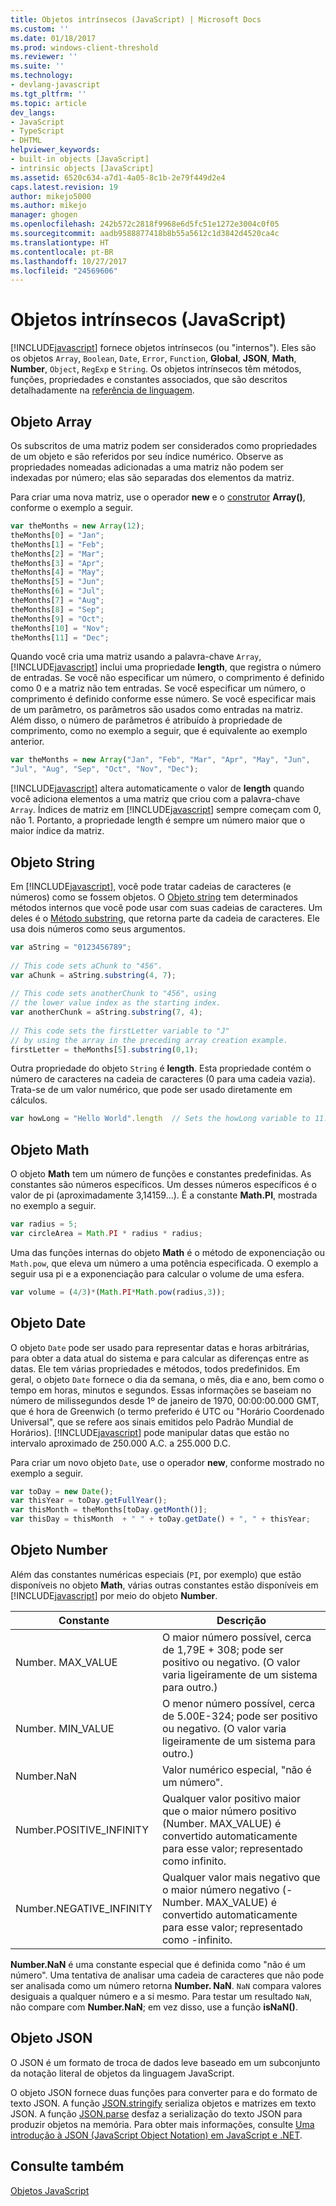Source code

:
 ```yaml
---
title: Objetos intrínsecos (JavaScript) | Microsoft Docs
ms.custom: ''
ms.date: 01/18/2017
ms.prod: windows-client-threshold
ms.reviewer: ''
ms.suite: ''
ms.technology:
- devlang-javascript
ms.tgt_pltfrm: ''
ms.topic: article
dev_langs:
- JavaScript
- TypeScript
- DHTML
helpviewer_keywords:
- built-in objects [JavaScript]
- intrinsic objects [JavaScript]
ms.assetid: 6520c634-a7d1-4a05-8c1b-2e79f449d2e4
caps.latest.revision: 19
author: mikejo5000
ms.author: mikejo
manager: ghogen
ms.openlocfilehash: 242b572c2818f9968e6d5fc51e1272e3004c0f05
ms.sourcegitcommit: aadb9588877418b8b55a5612c1d3842d4520ca4c
ms.translationtype: HT
ms.contentlocale: pt-BR
ms.lasthandoff: 10/27/2017
ms.locfileid: "24569606"
---
```

# <a name="intrinsic-objects-javascript"></a>Objetos intrínsecos (JavaScript)
[!INCLUDE[javascript](../javascript/includes/javascript-md.md)] fornece objetos intrínsecos (ou "internos"). Eles são os objetos `Array`, `Boolean`, `Date`, `Error`, `Function`, **Global**, **JSON**, **Math**, **Number**, `Object`, `RegExp` e `String`. Os objetos intrínsecos têm métodos, funções, propriedades e constantes associados, que são descritos detalhadamente na [referência de linguagem](../javascript/reference/javascript-reference.md).  
  
## <a name="array-object"></a>Objeto Array  
 Os subscritos de uma matriz podem ser considerados como propriedades de um objeto e são referidos por seu índice numérico. Observe as propriedades nomeadas adicionadas a uma matriz não podem ser indexadas por número; elas são separadas dos elementos da matriz.  
  
 Para criar uma nova matriz, use o operador **new** e o [construtor](../javascript/reference/constructor-property-object-javascript.md) **Array()**, conforme o exemplo a seguir.  
  
```JavaScript  
var theMonths = new Array(12);  
theMonths[0] = "Jan";  
theMonths[1] = "Feb";  
theMonths[2] = "Mar";  
theMonths[3] = "Apr";  
theMonths[4] = "May";  
theMonths[5] = "Jun";  
theMonths[6] = "Jul";  
theMonths[7] = "Aug";  
theMonths[8] = "Sep";  
theMonths[9] = "Oct";  
theMonths[10] = "Nov";  
theMonths[11] = "Dec";  
```  
  
 Quando você cria uma matriz usando a palavra-chave `Array`, [!INCLUDE[javascript](../javascript/includes/javascript-md.md)] inclui uma propriedade **length**, que registra o número de entradas. Se você não especificar um número, o comprimento é definido como 0 e a matriz não tem entradas. Se você especificar um número, o comprimento é definido conforme esse número. Se você especificar mais de um parâmetro, os parâmetros são usados como entradas na matriz. Além disso, o número de parâmetros é atribuído à propriedade de comprimento, como no exemplo a seguir, que é equivalente ao exemplo anterior.  
  
```JavaScript  
var theMonths = new Array("Jan", "Feb", "Mar", "Apr", "May", "Jun",   
"Jul", "Aug", "Sep", "Oct", "Nov", "Dec");  
```  
  
 [!INCLUDE[javascript](../javascript/includes/javascript-md.md)] altera automaticamente o valor de **length** quando você adiciona elementos a uma matriz que criou com a palavra-chave `Array`. Índices de matriz em [!INCLUDE[javascript](../javascript/includes/javascript-md.md)] sempre começam com 0, não 1. Portanto, a propriedade length é sempre um número maior que o maior índice da matriz.  
  
## <a name="string-object"></a>Objeto String  
 Em [!INCLUDE[javascript](../javascript/includes/javascript-md.md)], você pode tratar cadeias de caracteres (e números) como se fossem objetos. O [Objeto string](../javascript/reference/string-object-javascript.md) tem determinados métodos internos que você pode usar com suas cadeias de caracteres. Um deles é o [Método substring](../javascript/reference/substring-method-string-javascript.md), que retorna parte da cadeia de caracteres. Ele usa dois números como seus argumentos.  
  
```JavaScript  
var aString = "0123456789";  
  
// This code sets aChunk to "456".  
var aChunk = aString.substring(4, 7);  
  
// This code sets anotherChunk to "456", using  
// the lower value index as the starting index.  
var anotherChunk = aString.substring(7, 4);  
  
// This code sets the firstLetter variable to "J"  
// by using the array in the preceding array creation example.  
firstLetter = theMonths[5].substring(0,1);  
```  
  
 Outra propriedade do objeto `String` é **length**. Esta propriedade contém o número de caracteres na cadeia de caracteres (0 para uma cadeia vazia). Trata-se de um valor numérico, que pode ser usado diretamente em cálculos.  
  
```JavaScript  
var howLong = "Hello World".length  // Sets the howLong variable to 11.  
```  
  
## <a name="math-object"></a>Objeto Math  
 O objeto **Math** tem um número de funções e constantes predefinidas. As constantes são números específicos. Um desses números específicos é o valor de pi (aproximadamente 3,14159...). É a constante **Math.PI**, mostrada no exemplo a seguir.  
  
```JavaScript  
var radius = 5;  
var circleArea = Math.PI * radius * radius;  
```  
  
 Uma das funções internas do objeto **Math** é o método de exponenciação ou `Math.pow`, que eleva um número a uma potência especificada. O exemplo a seguir usa pi e a exponenciação para calcular o volume de uma esfera.  
  
```JavaScript  
var volume = (4/3)*(Math.PI*Math.pow(radius,3));  
```  
  
## <a name="date-object"></a>Objeto Date  
 O objeto `Date` pode ser usado para representar datas e horas arbitrárias, para obter a data atual do sistema e para calcular as diferenças entre as datas. Ele tem várias propriedades e métodos, todos predefinidos. Em geral, o objeto `Date` fornece o dia da semana, o mês, dia e ano, bem como o tempo em horas, minutos e segundos. Essas informações se baseiam no número de milissegundos desde 1º de janeiro de 1970, 00:00:00.000 GMT, que é hora de Greenwich (o termo preferido é UTC ou "Horário Coordenado Universal", que se refere aos sinais emitidos pelo Padrão Mundial de Horários). [!INCLUDE[javascript](../javascript/includes/javascript-md.md)] pode manipular datas que estão no intervalo aproximado de 250.000 A.C. a 255.000 D.C.  
  
 Para criar um novo objeto `Date`, use o operador **new**, conforme mostrado no exemplo a seguir.  
  
```JavaScript  
var toDay = new Date();    
var thisYear = toDay.getFullYear();  
var thisMonth = theMonths[toDay.getMonth()];  
var thisDay = thisMonth  + " " + toDay.getDate() + ", " + thisYear;  
```  
  
## <a name="number-object"></a>Objeto Number  
 Além das constantes numéricas especiais (`PI`, por exemplo) que estão disponíveis no objeto **Math**, várias outras constantes estão disponíveis em [!INCLUDE[javascript](../javascript/includes/javascript-md.md)] por meio do objeto **Number**.  
  
|Constante|Descrição|  
|--------------|-----------------|  
|Number. MAX_VALUE|O maior número possível, cerca de 1,79E + 308; pode ser positivo ou negativo. (O valor varia ligeiramente de um sistema para outro.)|  
|Number. MIN_VALUE|O menor número possível, cerca de 5.00E-324; pode ser positivo ou negativo. (O valor varia ligeiramente de um sistema para outro.)|  
|Number.NaN|Valor numérico especial, "não é um número".|  
|Number.POSITIVE_INFINITY|Qualquer valor positivo maior que o maior número positivo (Number. MAX_VALUE) é convertido automaticamente para esse valor; representado como infinito.|  
|Number.NEGATIVE_INFINITY|Qualquer valor mais negativo que o maior número negativo (-Number. MAX_VALUE) é convertido automaticamente para esse valor; representado como -infinito.|  
  
 **Number.NaN** é uma constante especial que é definida como "não é um número". Uma tentativa de analisar uma cadeia de caracteres que não pode ser analisada como um número retorna **Number. NaN**. `NaN` compara valores desiguais a qualquer número e a si mesmo. Para testar um resultado `NaN`, não compare com **Number.NaN**; em vez disso, use a função **isNaN()**.  
  
## <a name="json-object"></a>Objeto JSON  
 O JSON é um formato de troca de dados leve baseado em um subconjunto da notação literal de objetos da linguagem JavaScript.  
  
 O objeto JSON fornece duas funções para converter para e do formato de texto JSON. A função [JSON.stringify](../javascript/reference/json-stringify-function-javascript.md) serializa objetos e matrizes em texto JSON. A função [JSON.parse](../javascript/reference/json-parse-function-javascript.md) desfaz a serialização do texto JSON para produzir objetos na memória. Para obter mais informações, consulte [Uma introdução à JSON (JavaScript Object Notation) em JavaScript e .NET](http://go.microsoft.com/fwlink/?LinkId=124098).  
  
## <a name="see-also"></a>Consulte também  
 [Objetos JavaScript](../javascript/reference/javascript-objects.md)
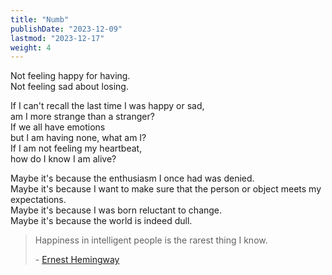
 ```yaml
---
title: "Numb"
publishDate: "2023-12-09"
lastmod: "2023-12-17"
weight: 4
---
```


Not feeling happy for having.<br/>
Not feeling sad about losing.<br/>

If I can't recall the last time I was happy or sad,<br/>
am I more strange than a stranger?<br/>
If we all have emotions<br/>
but I am having none, what am I?<br/>
If I am not feeling my heartbeat,<br/>
how do I know I am alive?<br/>

Maybe it's because the enthusiasm I once had was denied.<br/>
Maybe it's because I want to make sure that the person or object meets my expectations.<br/>
Maybe it's because I was born reluctant to change.<br/>
Maybe it's because the world is indeed dull.<br/>

> Happiness in intelligent people is the rarest thing I know.
>
> \- [Ernest Hemingway](https://www.goodreads.com/quotes/2981-happiness-in-intelligent-people-is-the-rarest-thing-i-know)
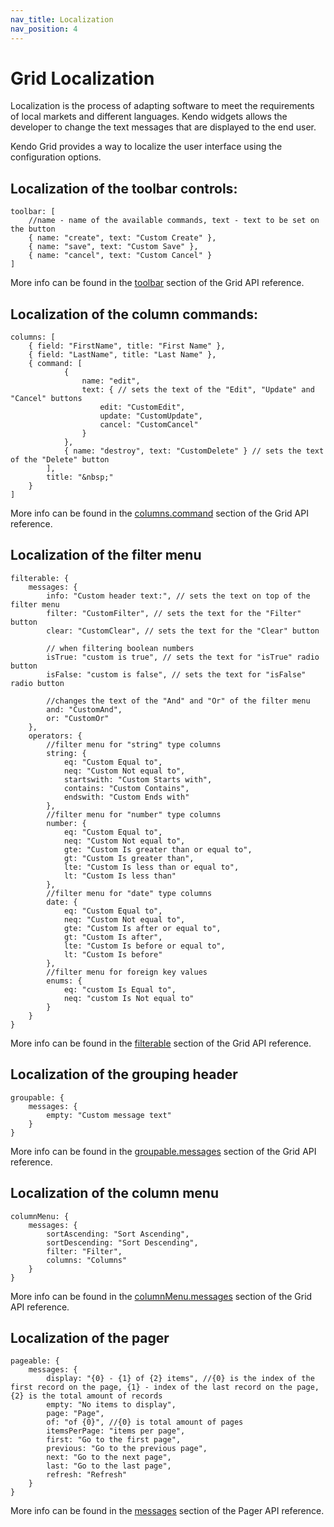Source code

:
 ```yaml
---
nav_title: Localization
nav_position: 4
---
```


# Grid Localization

Localization is the process of adapting software to meet the requirements of local markets and different languages. Kendo widgets allows the developer to change the text messages that are displayed to the end user.

Kendo Grid provides a way to localize the user interface using the configuration options.

## Localization of the toolbar controls:

    toolbar: [
		//name - name of the available commands, text - text to be set on the button
		{ name: "create", text: "Custom Create" },
		{ name: "save", text: "Custom Save" },
		{ name: "cancel", text: "Custom Cancel" }
	]

More info can be found in the [toolbar](/api/web/grid#toolbar-array) section of the Grid API reference.

## Localization of the column commands:

    columns: [
        { field: "FirstName", title: "First Name" },
        { field: "LastName", title: "Last Name" },
        { command: [
                {
                    name: "edit",
                    text: { // sets the text of the "Edit", "Update" and "Cancel" buttons
                        edit: "CustomEdit",
                        update: "CustomUpdate",
                        cancel: "CustomCancel"
                    }
                }, 
                { name: "destroy", text: "CustomDelete" } // sets the text of the "Delete" button
            ],
            title: "&nbsp;"
        }
    ]

More info can be found in the [columns.command](/api/web/grid#columnscommand-stringarray) section of the Grid API reference.
    
## Localization of the filter menu

	filterable: {
		messages: {
			info: "Custom header text:", // sets the text on top of the filter menu
			filter: "CustomFilter", // sets the text for the "Filter" button
			clear: "CustomClear", // sets the text for the "Clear" button
			
			// when filtering boolean numbers
			isTrue: "custom is true", // sets the text for "isTrue" radio button
			isFalse: "custom is false", // sets the text for "isFalse" radio button
			
			//changes the text of the "And" and "Or" of the filter menu
			and: "CustomAnd",
			or: "CustomOr"
		},
		operators: {
			//filter menu for "string" type columns
			string: {
				eq: "Custom Equal to",
				neq: "Custom Not equal to",
				startswith: "Custom Starts with",
				contains: "Custom Contains",
				endswith: "Custom Ends with"
			},
			//filter menu for "number" type columns
			number: {
				eq: "Custom Equal to",
				neq: "Custom Not equal to",
				gte: "Custom Is greater than or equal to",
				gt: "Custom Is greater than",
				lte: "Custom Is less than or equal to",
				lt: "Custom Is less than"
			},
			//filter menu for "date" type columns
			date: {
				eq: "Custom Equal to",
				neq: "Custom Not equal to",
				gte: "Custom Is after or equal to",
				gt: "Custom Is after",
				lte: "Custom Is before or equal to",
				lt: "Custom Is before"
			},
            //filter menu for foreign key values
            enums: {
                eq: "custom Is Equal to",
                neq: "custom Is Not equal to"
            }
		}
	}

More info can be found in the [filterable](/api/web/grid#filterablemessages-object) section of the Grid API reference.

## Localization of the grouping header

    groupable: {
        messages: {
            empty: "Custom message text"
        }
    }

More info can be found in the [groupable.messages](/api/web/grid#groupablemessages-object) section of the Grid API reference.

## Localization of the column menu

    columnMenu: {
        messages: {
            sortAscending: "Sort Ascending",
            sortDescending: "Sort Descending",
            filter: "Filter",
            columns: "Columns"
        }
    }

More info can be found in the [columnMenu.messages](/api/web/grid#columnmenumessages-object) section of the Grid API reference.

## Localization of the pager

    pageable: {
        messages: {
            display: "{0} - {1} of {2} items", //{0} is the index of the first record on the page, {1} - index of the last record on the page, {2} is the total amount of records
            empty: "No items to display",
            page: "Page",
            of: "of {0}", //{0} is total amount of pages
            itemsPerPage: "items per page",
            first: "Go to the first page",
            previous: "Go to the previous page",
            next: "Go to the next page",
            last: "Go to the last page",
            refresh: "Refresh"
        }
    }

More info can be found in the [messages](/api/web/pager#messages-object) section of the Pager API reference.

********

* WORK INSTRUCTION
In the material above, find every line that has the string "amount" and pull those lines out.

* TASK SOLUTION
            display: "{0} - {1} of {2} items", //{0} is the index of the first record on the page, {1} - index of the last record on the page, {2} is the total amount of records
            of: "of {0}", //{0} is total amount of pages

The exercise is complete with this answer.